Diese Mobilisierung von Energiereserven, die Bereitstellung der Stresshormone und der Entzündungs-Zytokine verbraucht viele Vitalstoffe. Der Organismus befindet sich in einem zeitlich begrenzten Verteidigungs- und Überlebensmodus.Alle Körpertätigkeiten, die nicht direkt der überlebensnotwendigen Stress-Anpassung dienen, wie Verdauung, Wachstum, Sexualität oder Schlaf, werden während der Stress-Antwort heruntergeregelt.

      Die akute Stress-Antwort kann unter Umständen lebensbedrohliche Folgen haben: So war beispielsweise 2006 die Herzinfarkt-Rate in Münchner Kliniken um das Dreifache erhöht, als Deutschland bei der WM um den Titel kämpfte.

      2. Die Widerstandsphase

      Die Stressfalle

      Wenn Anzahl, Dauer und/oder Intensität der Stressfaktoren die Kompensationsfähigkeit des Organismus nahezu ununterbrochen herausfordern, befinden wir uns im Dauerstress. Die negative Rückkopplung wird außer Kraft gesetzt, der Stresshormonlevel bleibt dauerhaft erhöht, die Regeneration geht verloren. Wir sind in der Stressfalle. Hohe Stresshormon-Spiegel täuschen nun permanent lebensbedrohliche Situationen vor.
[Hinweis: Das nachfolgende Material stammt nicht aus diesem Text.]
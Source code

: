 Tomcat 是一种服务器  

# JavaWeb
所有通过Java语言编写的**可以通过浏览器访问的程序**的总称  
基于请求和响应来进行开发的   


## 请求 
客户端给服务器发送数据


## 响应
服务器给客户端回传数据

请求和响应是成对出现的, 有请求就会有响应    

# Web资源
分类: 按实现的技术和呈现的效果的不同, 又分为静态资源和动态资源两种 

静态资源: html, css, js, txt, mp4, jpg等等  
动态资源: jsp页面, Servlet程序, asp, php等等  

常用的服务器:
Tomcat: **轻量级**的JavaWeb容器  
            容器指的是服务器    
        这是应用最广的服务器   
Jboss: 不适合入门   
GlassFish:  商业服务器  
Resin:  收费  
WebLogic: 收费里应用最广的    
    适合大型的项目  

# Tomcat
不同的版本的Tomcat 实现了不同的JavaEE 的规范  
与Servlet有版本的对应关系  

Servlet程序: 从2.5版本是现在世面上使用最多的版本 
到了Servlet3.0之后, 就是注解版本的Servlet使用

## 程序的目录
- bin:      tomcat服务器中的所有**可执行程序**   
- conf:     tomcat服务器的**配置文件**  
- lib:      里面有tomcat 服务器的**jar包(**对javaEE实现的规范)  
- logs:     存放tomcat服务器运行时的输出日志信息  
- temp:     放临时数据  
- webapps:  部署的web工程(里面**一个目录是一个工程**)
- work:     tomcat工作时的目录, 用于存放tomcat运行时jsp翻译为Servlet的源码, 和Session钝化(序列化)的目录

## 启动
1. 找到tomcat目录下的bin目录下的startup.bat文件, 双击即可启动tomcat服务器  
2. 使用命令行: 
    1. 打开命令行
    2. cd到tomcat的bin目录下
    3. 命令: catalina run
Alle körperlichen Veränderungen, die bei akutem Stress zeitlich begrenzt geschehen, laufen nun andauernd ab und führen zu ständiger Bereitstellung von Energie, gleichzeitig zu hohem Energieverlust, zu Substanzabbau und zu anhaltenden Entzündungsreaktionen. Das Immunsystem ist dauerhaft aktiv.